:: DATA SHOWN
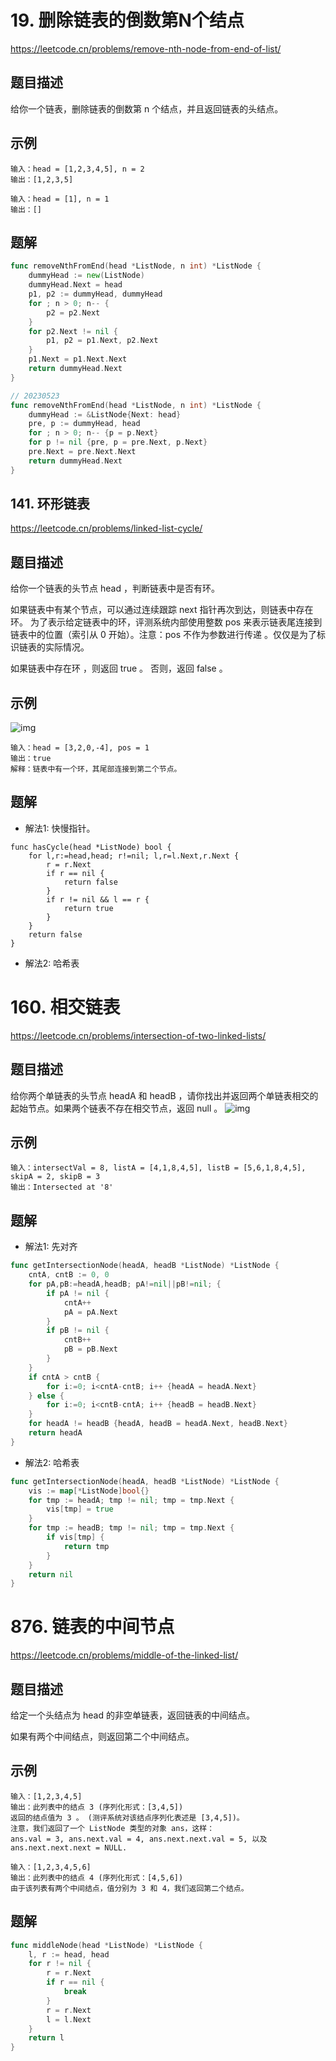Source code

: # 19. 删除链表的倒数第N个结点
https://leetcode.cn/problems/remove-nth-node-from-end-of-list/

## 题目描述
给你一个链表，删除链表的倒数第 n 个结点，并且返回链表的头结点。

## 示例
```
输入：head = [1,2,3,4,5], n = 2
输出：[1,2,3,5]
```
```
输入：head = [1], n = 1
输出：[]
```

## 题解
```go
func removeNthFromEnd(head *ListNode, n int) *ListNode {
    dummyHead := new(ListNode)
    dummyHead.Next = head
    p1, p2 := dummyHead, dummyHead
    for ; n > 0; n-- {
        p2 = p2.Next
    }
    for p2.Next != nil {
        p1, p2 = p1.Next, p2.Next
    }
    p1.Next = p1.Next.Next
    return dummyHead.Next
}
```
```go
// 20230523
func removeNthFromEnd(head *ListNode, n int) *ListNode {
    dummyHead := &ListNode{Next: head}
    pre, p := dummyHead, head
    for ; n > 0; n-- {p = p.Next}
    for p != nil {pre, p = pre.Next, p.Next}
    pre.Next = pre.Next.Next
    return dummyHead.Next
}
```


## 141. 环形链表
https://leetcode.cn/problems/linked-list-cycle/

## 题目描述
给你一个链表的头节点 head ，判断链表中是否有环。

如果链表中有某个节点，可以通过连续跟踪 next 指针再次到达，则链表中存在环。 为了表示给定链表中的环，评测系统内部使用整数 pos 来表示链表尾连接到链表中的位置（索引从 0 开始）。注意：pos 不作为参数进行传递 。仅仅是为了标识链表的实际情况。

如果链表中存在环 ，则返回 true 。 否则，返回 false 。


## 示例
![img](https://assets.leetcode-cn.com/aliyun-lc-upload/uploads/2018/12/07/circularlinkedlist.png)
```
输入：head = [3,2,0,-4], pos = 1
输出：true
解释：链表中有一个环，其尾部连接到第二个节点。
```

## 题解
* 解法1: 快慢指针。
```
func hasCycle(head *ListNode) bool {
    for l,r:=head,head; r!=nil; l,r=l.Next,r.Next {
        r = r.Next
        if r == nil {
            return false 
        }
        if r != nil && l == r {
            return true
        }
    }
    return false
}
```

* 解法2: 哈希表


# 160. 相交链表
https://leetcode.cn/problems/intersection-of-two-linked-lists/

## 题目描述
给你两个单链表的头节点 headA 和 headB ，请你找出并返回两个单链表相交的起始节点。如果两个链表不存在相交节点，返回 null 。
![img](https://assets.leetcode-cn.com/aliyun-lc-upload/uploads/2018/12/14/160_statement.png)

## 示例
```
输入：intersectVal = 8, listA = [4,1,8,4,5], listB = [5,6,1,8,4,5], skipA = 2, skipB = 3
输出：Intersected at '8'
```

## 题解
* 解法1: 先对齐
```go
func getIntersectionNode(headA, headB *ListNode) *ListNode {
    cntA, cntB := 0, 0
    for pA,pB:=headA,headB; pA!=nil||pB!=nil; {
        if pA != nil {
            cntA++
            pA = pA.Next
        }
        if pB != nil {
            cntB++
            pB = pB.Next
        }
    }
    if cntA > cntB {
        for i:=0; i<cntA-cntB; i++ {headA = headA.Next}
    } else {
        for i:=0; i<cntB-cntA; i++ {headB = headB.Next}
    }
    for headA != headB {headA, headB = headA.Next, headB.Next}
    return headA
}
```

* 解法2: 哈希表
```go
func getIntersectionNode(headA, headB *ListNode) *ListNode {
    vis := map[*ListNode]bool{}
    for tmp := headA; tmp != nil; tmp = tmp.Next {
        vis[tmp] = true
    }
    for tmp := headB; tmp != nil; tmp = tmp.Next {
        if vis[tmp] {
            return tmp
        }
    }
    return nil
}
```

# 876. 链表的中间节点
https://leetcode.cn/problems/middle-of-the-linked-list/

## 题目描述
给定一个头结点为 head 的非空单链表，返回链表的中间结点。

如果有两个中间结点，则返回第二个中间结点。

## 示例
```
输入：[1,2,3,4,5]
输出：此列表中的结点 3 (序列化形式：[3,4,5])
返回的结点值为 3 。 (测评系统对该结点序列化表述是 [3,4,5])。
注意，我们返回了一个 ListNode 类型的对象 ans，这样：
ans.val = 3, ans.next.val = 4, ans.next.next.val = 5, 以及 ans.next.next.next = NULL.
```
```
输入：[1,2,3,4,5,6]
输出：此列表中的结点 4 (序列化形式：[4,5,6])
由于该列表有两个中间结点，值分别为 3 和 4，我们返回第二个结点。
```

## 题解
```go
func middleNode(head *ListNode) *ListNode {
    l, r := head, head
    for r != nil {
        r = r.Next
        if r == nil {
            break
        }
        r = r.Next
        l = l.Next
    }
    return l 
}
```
::::
• EXERCISE PROMPT
From the listing above, copy out each line where the word "assets" appears.

• RESPONSE TO THIS TASK
![img](https://assets.leetcode-cn.com/aliyun-lc-upload/uploads/2018/12/07/circularlinkedlist.png)
![img](https://assets.leetcode-cn.com/aliyun-lc-upload/uploads/2018/12/14/160_statement.png)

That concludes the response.